Global Cerebellar Hypoplasia
Global cerebellar hypoplasia has diverse causes that include chromosomal and genetically determined diseases, Tay-Sachs disease, Menkes kinky hair disease, some cases of spinal muscular atrophy, and sporadic cases of unknown cause. Histologically, there may be a selective depletion of granule cells or a loss of Purkinje cells and other neuronal elements in addition to granule cells (Fig. 60.13). In selective granule cell depletion, the axons and dendrites of Purkinje cells are deformed.

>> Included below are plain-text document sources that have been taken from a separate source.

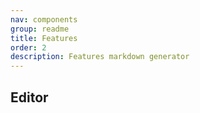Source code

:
 ```yaml
---
nav: components
group: readme
title: Features
order: 2
description: Features markdown generator
---
```


## Editor

<code src="./index.tsx" inline></code>
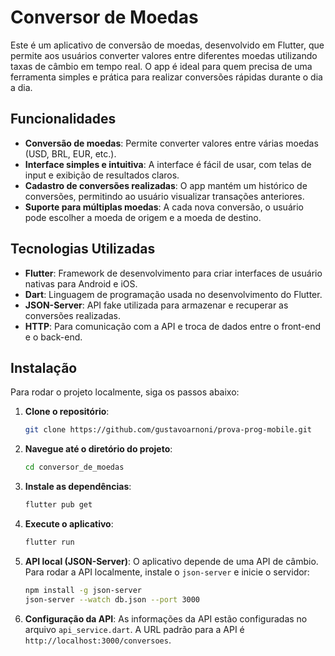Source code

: # Conversor de Moedas

Este é um aplicativo de conversão de moedas, desenvolvido em Flutter, que permite aos usuários converter valores entre diferentes moedas utilizando taxas de câmbio em tempo real. O app é ideal para quem precisa de uma ferramenta simples e prática para realizar conversões rápidas durante o dia a dia.

## Funcionalidades

- **Conversão de moedas**: Permite converter valores entre várias moedas (USD, BRL, EUR, etc.).
- **Interface simples e intuitiva**: A interface é fácil de usar, com telas de input e exibição de resultados claros.
- **Cadastro de conversões realizadas**: O app mantém um histórico de conversões, permitindo ao usuário visualizar transações anteriores.
- **Suporte para múltiplas moedas**: A cada nova conversão, o usuário pode escolher a moeda de origem e a moeda de destino.

## Tecnologias Utilizadas

- **Flutter**: Framework de desenvolvimento para criar interfaces de usuário nativas para Android e iOS.
- **Dart**: Linguagem de programação usada no desenvolvimento do Flutter.
- **JSON-Server**: API fake utilizada para armazenar e recuperar as conversões realizadas.
- **HTTP**: Para comunicação com a API e troca de dados entre o front-end e o back-end.

## Instalação

Para rodar o projeto localmente, siga os passos abaixo:

1. **Clone o repositório**:
    ```bash
    git clone https://github.com/gustavoarnoni/prova-prog-mobile.git
    ```

2. **Navegue até o diretório do projeto**:
    ```bash
    cd conversor_de_moedas
    ```

3. **Instale as dependências**:
    ```bash
    flutter pub get
    ```

4. **Execute o aplicativo**:
    ```bash
    flutter run
    ```

5. **API local (JSON-Server)**: O aplicativo depende de uma API de câmbio. Para rodar a API localmente, instale o `json-server` e inicie o servidor:
    ```bash
    npm install -g json-server
    json-server --watch db.json --port 3000
    ```

6. **Configuração da API**: As informações da API estão configuradas no arquivo `api_service.dart`. A URL padrão para a API é `http://localhost:3000/conversoes`.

Focal Cerebellar Dysplasia
Focal dysplasias and hamartomas of the cerebellar cortex (Fig. 60.14) are often incidental findings at autopsy and are often clinically asymptomatic. More extensive lesions present abnormal cerebellar findings clinically. These small focal malformations are a disorder of neuronal migration programmed as genetic defects or, more commonly, acquired from brief insults during the long period of cerebellar development. Focal ischemic insults and exposure to cytotoxic drugs or viruses are among the more common causes. The granule cells of the cerebellar cortex retain a regenerative capacity lost early in gestation by most other neurons, but the regenerative pattern of lamination in the cerebellar cortex may be imperfect.
Craniosynostosis
The development of the cranium and sutures closely relates to neuromeric formation in the neural tube. Mesencephalic neural crest induces most of craniofacial development and is involved in the formation of the rostral two-thirds of the cranial vault and underlying meninges. More than 100 syndromes are identifiable that include a component of craniosynostosis. Several have a genetic basis, including the syndromes of Apert, Crouzon, Pfeiffer, and Saethre-Chotzen; these are related to fibroblast growth factor receptor defects, and in some, specific causative genes such as TWIST are recognized (Flores-Sarnat, 2002b). The genetic bases of the more common isolated craniostenoses of the coronal and sagittal sutures are unknown. Although once thought to be only a cosmetic defect, some believe that untreated isolated synostosis results in neurological impairment. Advances in imaging have enhanced both prenatal and postnatal diagnosis, and parallel advances in craniofacial surgery makes treatment more effective from both a neurological and cosmetic perspective. Distinguishing true craniosynostosis from positional deformities of the head resulting from abnormal prenatal compression by the maternal pelvis and postnatal effects of head position, particularly in premature infants, is important for management.